Grace cursa el noveno grado, pero a su edad debería ser bachiller. Lo más difícil de
regresar a las aulas, asegura, son los comentarios de las personas. “Dicen que ya no debo
volver, pero a veces nos dejamos influenciar por los demás, pero después una se da cuenta
que no hay límites, que los límites solo los ponemos nosotras”.

Regresó a la escuela porque quiere ser policía para respaldar al pueblo, siente que están
abandonados y quiere darles seguridad. También le interesa su cultura y tradiciones,
trabaja junto a un profesor en un proyecto para recuperar la cultura de Gualel, una
parroquia rural de la provincia de Loja, ubicada al sur del país.

Grace cuida de la memoria de su parroquia. Le gusta sembrar y regar las plantas. “Según
cómo las vas regando, crecen”, sentencia con dulzura y en voz bajita.

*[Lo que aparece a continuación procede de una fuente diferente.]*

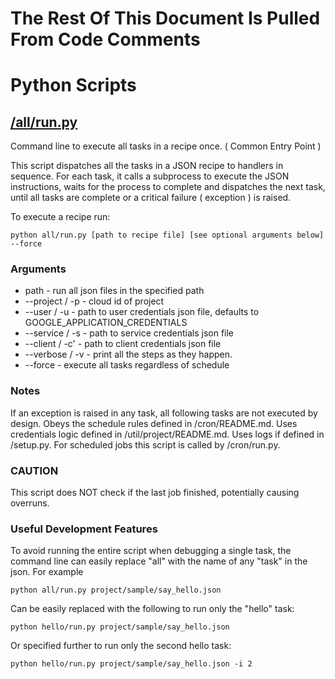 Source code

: # The Rest Of This Document Is Pulled From Code Comments


# Python Scripts


## [/all/run.py](/all/run.py)

 Command line to execute all tasks in a recipe once. ( Common Entry Point )

This script dispatches all the tasks in a JSON recipe to handlers in sequence.
For each task, it calls a subprocess to execute the JSON instructions, waits
for the process to complete and dispatches the next task, until all tasks are 
complete or a critical failure ( exception ) is raised.

To execute a recipe run:

`python all/run.py [path to recipe file] [see optional arguments below] --force`

### Arguments

- path - run all json files in the specified path
- --project / -p - cloud id of project
- --user / -u - path to user credentials json file, defaults to GOOGLE_APPLICATION_CREDENTIALS
- --service / -s - path to service credentials json file
- --client / -c' - path to client credentials json file
- --verbose / -v - print all the steps as they happen.
- --force - execute all tasks regardless of schedule

### Notes

If an exception is raised in any task, all following tasks are not executed by design.
Obeys the schedule rules defined in /cron/README.md.
Uses credentials logic defined in /util/project/README.md.
Uses logs if defined in /setup.py.
For scheduled jobs this script is called by /cron/run.py.

### CAUTION

This script does NOT check if the last job finished, potentially causing overruns.

### Useful Development Features

To avoid running the entire script when debugging a single task, the command line 
can easily replace "all" with the name of any "task" in the json.  For example

`python all/run.py project/sample/say_hello.json`

Can be easily replaced with the following to run only the "hello" task:

`python hello/run.py project/sample/say_hello.json`

Or specified further to run only the second hello task:

`python hello/run.py project/sample/say_hello.json -i 2`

Esta joven de 19 años le tiene miedo a la minería. Teme que se expanda más, por ello ha
decidido formarse para tomar el mando de la defensa del agua, “porque nuestros padres,
madres, abuelas y abuelos son los que están defendiendo el agua ahora, pero no son
eternos. Entonces quiero liderar su cuidado con todos los jóvenes del país y defender
juntos nuestro territorio”.

Grace se riega así mismo con gotitas de agua y crece fuerte.


Un sueño de altamar

Yuleidi es más alta que su hermana y abraza más fuerte. Es delgada y comparte el
activismo. Su madre y su padre les enseñaron a respetar y entender la importancia del
agua. Tiene un hermano más, de 10 años, que también es guardián y activista antiminero.
Yuleidi tiene 15 años y amor profundo por el agua, quiere estudiar en la Marina. No
conoce el mar, pero se ve navegando barcos enormes y días enteros en altamar. Quizá
este año vaya con su familia a una playa del país, todo dependerá de la cosecha, que el
clima no dañe las verduras.

Dice que hace un año procesaron a 14 comuneros de su parroquia por impedir la
exploración de los terrenos. Gualel está rodeada por la cordillera de Fierro Urco, de esta
cordillera nacen cuatro ríos que proveen agua a gran parte del sur de Ecuador, y está
amenazada por el avance de la exploración minera.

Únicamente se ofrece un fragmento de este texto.